INPUT:
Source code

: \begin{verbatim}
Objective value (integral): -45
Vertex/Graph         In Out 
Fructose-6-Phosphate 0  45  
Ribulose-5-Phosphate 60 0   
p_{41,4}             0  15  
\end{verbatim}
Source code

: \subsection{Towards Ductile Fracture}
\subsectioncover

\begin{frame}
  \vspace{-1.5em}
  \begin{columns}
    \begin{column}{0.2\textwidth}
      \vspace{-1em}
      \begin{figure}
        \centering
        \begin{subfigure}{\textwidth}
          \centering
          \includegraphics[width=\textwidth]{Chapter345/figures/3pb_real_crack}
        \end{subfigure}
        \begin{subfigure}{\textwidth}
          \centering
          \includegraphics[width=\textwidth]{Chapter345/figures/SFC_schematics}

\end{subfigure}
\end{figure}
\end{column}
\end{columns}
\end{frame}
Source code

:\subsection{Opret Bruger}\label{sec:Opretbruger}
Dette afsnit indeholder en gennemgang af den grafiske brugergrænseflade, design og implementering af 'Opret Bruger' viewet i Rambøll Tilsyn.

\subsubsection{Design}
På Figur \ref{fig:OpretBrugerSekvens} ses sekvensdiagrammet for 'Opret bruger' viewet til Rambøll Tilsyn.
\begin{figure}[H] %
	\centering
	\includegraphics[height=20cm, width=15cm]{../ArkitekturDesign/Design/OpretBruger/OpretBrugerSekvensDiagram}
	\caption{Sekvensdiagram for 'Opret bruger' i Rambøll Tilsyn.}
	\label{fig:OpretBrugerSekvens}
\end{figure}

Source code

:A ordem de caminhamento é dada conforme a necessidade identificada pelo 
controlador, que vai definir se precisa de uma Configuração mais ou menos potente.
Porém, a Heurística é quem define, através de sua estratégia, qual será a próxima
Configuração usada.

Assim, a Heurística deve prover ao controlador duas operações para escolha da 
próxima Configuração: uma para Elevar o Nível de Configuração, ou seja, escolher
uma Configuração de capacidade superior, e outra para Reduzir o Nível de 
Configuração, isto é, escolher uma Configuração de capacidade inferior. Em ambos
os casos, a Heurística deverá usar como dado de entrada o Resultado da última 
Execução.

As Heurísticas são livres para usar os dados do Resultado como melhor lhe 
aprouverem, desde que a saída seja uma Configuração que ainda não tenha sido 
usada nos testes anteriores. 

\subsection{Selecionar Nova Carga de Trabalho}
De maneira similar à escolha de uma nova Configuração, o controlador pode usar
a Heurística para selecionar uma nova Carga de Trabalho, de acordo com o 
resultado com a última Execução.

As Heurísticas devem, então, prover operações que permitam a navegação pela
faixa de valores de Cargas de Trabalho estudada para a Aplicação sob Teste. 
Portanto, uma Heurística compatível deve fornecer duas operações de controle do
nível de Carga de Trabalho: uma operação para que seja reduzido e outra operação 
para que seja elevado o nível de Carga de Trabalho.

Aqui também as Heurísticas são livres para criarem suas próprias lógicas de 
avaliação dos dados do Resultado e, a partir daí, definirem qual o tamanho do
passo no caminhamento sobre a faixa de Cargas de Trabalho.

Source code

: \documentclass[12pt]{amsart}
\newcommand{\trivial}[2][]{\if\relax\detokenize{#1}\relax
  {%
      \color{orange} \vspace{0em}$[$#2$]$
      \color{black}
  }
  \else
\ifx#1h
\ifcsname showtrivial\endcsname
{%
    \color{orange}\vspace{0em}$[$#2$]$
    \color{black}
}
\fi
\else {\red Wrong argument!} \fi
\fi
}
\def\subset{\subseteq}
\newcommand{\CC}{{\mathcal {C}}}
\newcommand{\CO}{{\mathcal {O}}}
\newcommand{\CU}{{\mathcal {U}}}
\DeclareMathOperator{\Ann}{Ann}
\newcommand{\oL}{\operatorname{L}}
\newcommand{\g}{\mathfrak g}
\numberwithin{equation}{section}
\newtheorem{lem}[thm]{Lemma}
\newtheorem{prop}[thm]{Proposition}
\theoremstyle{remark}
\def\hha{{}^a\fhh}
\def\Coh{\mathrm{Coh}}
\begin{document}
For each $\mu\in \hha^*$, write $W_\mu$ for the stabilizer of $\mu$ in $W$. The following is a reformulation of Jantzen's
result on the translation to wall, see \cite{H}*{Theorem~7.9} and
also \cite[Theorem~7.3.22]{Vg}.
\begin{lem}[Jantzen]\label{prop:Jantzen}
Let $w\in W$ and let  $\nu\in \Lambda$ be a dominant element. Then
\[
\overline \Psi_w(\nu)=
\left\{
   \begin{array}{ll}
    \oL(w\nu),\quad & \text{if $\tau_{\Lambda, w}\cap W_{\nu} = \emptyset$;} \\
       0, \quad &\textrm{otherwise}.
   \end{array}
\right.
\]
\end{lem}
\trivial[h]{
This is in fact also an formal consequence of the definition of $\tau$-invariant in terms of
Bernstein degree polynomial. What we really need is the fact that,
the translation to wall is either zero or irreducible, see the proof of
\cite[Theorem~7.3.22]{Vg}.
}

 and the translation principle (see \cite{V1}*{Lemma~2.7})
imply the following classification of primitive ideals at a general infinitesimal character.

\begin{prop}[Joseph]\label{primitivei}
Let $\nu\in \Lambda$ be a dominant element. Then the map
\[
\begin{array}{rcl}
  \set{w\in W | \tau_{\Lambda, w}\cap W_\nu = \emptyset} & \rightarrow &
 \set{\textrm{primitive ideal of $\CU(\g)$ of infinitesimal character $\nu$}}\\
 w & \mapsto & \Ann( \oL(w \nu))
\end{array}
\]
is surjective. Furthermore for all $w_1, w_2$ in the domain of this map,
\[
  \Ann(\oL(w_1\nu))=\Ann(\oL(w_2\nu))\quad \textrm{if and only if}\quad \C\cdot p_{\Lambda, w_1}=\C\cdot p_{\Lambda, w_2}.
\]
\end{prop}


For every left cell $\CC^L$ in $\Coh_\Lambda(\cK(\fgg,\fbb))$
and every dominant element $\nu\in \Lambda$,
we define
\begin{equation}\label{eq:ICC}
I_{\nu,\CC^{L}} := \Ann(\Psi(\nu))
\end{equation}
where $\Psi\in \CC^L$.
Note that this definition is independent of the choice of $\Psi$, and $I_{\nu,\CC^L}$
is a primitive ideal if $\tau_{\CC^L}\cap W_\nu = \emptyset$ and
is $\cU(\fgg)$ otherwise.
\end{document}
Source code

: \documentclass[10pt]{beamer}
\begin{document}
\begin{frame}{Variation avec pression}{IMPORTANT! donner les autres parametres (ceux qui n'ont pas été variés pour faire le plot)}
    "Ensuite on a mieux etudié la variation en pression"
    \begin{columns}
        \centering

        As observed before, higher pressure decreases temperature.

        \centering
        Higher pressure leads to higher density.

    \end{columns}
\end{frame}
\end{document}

EXERCISE AIM: Provide the number of lines in the entries that include "fact", and no other text.

YOUR RESPONSE: 2